突然知らない方が受付に来られることが多い。ダメな会社の場合、訪問者を受付で長く待たせていても誰も対応しない。自分の担当ではないという発想だろう。

 お客様へのおもてなしが徹底されている会社では、受付で人を待たせることはしない。誰でも気がついた人が、さっと行って、その来客に、どこのどなたであるのか、何時に会社の誰に、どのような理由で来社されたのか、丁重に聞きだす。それを伺った後、すぐに担当者に知らせ、応接室にお通しするなど、どのようにすべきかの指示を仰ぎ実行する。

 ここで大事なのは、社員一人ひとりが、会社を代表しているという意識だ。聞くとよく「受付に来た人は知らない」、「自分が接客しなければならないことは聞いていない」、「担当じゃない」、「今は忙しいから応対できない」等々。

 確かに急な接客は自分の仕事から判断すると、一見想定外のことになるのだろう。

 しかし、会社の目的(お客様はじめ会社に関わるすべての方々に喜んで頂くことにより、利益を出し成長する)からすると、一度社員になった以上、社員全員がその目的に向かって日々努力しなければならない。

 だから、担当でなくても、お客様へのおもてなしは、自然とできなくてはならない。

 お客様へのおもてなしができている人は必ず伸びる。働くことの本質的な目的・理由を把握し、それらに向かって努力しているからだ。

「会社=自分の家」として簡単に考えればいい。
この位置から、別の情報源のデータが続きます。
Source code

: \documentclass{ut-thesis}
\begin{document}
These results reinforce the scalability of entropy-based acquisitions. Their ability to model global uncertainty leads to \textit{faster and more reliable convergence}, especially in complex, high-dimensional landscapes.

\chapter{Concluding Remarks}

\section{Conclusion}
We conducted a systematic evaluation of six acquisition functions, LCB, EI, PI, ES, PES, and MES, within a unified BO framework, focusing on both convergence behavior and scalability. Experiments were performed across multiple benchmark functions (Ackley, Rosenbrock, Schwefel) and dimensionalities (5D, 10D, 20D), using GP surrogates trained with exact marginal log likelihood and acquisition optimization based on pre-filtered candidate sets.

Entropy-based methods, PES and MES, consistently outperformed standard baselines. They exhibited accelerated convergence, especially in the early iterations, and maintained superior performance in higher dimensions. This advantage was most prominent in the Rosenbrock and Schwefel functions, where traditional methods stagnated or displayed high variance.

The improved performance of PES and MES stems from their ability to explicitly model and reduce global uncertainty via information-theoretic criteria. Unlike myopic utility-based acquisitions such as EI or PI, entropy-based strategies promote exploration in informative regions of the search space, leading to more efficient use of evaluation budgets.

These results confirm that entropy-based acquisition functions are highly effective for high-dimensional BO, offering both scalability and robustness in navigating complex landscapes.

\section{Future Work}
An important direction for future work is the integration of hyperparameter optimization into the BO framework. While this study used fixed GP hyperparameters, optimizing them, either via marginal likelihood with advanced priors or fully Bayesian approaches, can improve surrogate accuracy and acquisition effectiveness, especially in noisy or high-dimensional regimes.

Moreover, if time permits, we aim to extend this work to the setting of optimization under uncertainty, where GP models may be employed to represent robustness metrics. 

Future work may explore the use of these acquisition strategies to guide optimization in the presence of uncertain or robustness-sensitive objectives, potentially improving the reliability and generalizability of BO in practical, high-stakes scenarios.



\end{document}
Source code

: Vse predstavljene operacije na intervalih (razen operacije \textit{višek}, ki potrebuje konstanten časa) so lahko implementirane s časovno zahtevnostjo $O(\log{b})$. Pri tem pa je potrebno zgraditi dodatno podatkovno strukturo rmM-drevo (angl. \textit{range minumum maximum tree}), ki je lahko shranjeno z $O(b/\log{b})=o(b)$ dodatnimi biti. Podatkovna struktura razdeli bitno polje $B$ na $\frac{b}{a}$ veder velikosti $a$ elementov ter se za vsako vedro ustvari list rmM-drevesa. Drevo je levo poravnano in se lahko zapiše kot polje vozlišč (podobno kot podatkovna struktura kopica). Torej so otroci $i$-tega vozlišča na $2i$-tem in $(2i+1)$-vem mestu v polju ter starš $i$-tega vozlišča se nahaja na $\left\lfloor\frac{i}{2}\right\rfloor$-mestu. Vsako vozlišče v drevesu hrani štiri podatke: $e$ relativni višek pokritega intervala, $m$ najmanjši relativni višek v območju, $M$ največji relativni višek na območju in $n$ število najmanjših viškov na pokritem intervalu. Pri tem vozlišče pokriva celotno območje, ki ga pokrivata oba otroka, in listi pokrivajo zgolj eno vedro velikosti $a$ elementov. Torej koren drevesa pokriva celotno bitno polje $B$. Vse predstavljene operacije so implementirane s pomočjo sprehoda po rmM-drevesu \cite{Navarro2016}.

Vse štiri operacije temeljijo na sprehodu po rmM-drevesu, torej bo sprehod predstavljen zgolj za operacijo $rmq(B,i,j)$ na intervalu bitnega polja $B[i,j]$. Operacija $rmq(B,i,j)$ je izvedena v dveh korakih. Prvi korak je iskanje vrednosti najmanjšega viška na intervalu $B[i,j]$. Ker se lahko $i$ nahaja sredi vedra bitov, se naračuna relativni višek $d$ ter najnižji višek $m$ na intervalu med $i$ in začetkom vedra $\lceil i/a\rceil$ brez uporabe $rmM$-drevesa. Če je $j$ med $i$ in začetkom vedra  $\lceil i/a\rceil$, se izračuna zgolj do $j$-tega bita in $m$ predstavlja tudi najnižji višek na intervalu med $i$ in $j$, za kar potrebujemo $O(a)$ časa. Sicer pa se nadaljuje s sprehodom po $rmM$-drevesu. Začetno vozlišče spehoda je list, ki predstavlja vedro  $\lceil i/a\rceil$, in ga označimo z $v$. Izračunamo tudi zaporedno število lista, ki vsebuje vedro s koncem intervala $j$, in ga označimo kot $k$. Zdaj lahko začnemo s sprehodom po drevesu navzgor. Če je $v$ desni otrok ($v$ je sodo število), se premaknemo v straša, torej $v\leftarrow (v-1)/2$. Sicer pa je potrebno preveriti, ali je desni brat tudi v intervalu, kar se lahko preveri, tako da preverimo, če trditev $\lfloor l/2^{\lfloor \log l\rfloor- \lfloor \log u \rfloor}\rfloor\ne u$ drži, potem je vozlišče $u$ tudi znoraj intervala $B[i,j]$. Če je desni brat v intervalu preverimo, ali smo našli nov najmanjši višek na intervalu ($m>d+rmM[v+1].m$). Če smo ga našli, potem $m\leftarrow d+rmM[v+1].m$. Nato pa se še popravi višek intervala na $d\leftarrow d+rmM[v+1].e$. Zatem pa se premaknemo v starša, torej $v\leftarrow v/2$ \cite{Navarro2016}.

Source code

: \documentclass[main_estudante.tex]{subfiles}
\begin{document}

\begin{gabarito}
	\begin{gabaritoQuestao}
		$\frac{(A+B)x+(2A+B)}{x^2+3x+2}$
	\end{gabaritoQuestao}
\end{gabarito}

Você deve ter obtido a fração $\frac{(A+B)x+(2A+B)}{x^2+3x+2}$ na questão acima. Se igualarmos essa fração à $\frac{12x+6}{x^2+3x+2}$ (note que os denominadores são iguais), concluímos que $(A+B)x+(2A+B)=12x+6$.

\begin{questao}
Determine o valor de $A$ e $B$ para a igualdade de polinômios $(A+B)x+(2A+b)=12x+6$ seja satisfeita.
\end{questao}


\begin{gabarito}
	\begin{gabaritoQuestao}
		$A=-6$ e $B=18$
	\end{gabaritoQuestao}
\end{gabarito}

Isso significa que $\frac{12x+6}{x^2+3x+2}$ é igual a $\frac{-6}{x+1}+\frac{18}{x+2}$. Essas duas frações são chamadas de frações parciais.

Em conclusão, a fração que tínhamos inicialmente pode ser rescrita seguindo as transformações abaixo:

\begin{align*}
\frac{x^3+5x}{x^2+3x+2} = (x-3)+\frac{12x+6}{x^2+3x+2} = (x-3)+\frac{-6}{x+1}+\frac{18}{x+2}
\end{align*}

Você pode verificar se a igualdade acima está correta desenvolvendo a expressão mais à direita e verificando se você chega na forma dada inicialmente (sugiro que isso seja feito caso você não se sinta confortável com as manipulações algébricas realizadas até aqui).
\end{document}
そうすれば、心ある人なら誰でも、突然知らない訪問者が来られても、きちっと迅速に応対するだろう。

 つまり、いつも自分が会社を代表している意識をもつことだ。なぜなら、外部の方から見れば、社長だろうと新人だろうと関係ないのだ。会社に属する人であれば、内部の人であり、その会社を代表する一人であることには、間違いないからだ。
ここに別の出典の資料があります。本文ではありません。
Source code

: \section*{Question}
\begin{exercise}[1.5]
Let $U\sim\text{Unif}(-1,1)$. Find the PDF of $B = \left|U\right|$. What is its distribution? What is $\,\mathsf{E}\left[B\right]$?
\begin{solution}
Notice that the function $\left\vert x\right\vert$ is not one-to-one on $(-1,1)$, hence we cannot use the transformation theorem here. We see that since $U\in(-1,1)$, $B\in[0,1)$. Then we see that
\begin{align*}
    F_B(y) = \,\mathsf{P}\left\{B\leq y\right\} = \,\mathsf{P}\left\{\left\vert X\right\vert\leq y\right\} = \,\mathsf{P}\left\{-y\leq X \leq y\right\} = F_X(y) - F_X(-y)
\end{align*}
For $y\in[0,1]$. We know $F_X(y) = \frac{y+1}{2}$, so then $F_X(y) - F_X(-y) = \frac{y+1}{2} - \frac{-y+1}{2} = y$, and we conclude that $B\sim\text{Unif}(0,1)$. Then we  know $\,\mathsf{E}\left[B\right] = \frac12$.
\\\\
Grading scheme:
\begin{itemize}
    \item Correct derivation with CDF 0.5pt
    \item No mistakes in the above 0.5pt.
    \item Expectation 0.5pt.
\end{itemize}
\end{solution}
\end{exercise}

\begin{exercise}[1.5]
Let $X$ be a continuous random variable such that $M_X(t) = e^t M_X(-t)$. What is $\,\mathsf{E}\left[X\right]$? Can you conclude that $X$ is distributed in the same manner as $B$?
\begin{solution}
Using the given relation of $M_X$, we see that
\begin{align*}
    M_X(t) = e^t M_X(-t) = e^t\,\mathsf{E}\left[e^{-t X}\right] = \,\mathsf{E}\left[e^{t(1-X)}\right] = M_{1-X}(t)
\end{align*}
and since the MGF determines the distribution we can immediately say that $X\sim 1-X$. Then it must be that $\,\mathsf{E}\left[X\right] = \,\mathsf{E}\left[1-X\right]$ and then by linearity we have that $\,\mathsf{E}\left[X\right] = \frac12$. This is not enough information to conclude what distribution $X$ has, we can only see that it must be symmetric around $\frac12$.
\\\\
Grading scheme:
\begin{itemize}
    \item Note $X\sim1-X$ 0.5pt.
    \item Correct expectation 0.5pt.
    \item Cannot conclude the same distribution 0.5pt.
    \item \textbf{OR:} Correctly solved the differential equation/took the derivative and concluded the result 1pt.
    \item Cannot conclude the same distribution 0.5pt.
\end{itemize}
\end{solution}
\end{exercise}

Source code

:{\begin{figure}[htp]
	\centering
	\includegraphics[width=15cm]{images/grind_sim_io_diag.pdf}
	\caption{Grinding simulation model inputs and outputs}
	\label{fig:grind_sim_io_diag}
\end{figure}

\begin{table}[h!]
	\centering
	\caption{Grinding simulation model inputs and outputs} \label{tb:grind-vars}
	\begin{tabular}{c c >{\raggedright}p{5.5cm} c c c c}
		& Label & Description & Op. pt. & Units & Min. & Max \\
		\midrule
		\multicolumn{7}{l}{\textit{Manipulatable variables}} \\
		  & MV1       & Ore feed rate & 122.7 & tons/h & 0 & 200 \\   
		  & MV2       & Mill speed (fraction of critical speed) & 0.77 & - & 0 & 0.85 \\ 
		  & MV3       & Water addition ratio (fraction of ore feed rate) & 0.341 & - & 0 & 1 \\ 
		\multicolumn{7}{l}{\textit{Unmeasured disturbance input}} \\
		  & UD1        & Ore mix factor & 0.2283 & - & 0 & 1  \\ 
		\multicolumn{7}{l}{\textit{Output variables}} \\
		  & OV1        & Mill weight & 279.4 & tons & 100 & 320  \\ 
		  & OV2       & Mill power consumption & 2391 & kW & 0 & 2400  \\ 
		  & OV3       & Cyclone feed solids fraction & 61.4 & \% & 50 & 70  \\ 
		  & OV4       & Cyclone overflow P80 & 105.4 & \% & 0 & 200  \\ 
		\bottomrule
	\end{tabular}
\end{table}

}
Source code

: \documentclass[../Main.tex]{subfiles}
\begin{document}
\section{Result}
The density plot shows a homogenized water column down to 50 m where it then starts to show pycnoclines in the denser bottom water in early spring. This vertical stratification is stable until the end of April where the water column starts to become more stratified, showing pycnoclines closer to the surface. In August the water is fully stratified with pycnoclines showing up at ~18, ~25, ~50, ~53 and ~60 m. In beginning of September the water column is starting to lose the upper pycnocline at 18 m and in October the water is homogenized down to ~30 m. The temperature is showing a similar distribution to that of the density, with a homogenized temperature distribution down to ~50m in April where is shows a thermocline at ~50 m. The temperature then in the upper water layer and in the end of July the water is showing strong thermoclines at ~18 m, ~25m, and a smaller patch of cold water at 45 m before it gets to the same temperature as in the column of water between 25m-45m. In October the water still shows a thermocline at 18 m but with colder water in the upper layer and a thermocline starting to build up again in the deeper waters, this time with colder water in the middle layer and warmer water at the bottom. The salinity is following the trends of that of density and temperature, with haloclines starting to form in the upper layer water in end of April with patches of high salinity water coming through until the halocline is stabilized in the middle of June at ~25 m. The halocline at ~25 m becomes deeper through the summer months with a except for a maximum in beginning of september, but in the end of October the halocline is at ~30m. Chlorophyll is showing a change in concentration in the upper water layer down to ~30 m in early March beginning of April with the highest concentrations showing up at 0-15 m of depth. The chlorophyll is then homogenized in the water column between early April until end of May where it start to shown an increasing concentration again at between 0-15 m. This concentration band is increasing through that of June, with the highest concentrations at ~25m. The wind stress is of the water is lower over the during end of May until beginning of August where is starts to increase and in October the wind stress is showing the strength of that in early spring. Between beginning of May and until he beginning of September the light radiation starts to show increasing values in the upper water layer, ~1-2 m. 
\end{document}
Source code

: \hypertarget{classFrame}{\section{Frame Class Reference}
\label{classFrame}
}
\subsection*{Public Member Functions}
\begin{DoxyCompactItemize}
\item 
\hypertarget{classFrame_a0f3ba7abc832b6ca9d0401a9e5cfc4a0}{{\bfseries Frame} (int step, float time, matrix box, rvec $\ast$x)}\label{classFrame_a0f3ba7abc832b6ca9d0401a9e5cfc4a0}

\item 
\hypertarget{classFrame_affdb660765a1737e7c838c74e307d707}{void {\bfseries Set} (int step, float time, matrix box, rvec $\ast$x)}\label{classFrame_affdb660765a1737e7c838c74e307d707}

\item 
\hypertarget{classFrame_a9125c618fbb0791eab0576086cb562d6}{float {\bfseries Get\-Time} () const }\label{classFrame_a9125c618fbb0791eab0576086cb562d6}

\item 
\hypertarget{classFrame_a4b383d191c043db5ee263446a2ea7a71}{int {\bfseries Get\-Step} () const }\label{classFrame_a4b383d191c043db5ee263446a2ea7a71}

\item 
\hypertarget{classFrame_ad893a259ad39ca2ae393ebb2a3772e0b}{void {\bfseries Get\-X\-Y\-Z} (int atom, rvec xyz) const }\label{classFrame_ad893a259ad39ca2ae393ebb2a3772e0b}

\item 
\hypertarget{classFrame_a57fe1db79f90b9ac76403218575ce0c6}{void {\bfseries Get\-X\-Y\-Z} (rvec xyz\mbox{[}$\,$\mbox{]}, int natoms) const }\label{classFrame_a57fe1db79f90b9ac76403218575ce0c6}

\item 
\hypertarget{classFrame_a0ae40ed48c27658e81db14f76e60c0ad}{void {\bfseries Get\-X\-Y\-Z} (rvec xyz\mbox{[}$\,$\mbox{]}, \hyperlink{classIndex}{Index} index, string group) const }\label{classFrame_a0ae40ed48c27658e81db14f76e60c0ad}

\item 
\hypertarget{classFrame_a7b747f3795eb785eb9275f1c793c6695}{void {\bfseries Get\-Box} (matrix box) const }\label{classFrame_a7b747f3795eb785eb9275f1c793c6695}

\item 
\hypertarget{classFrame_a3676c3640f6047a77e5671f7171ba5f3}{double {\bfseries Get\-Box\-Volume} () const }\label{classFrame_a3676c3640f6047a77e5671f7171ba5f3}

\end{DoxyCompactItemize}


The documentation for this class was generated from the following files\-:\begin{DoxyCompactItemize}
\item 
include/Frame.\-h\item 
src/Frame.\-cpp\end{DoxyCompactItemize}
 お客様あって始めて会社が成り立つ。会社が成り立っているから、自分への給料が支払われている。どんな時にもそのことを肝に銘じ、感謝の気持ちを忘れず、お客様へのおもてなしをすべきだろう。

 そんなことは、誰かに言われてするものではなく、一人前に社会人として自然にできなければならない常識だ。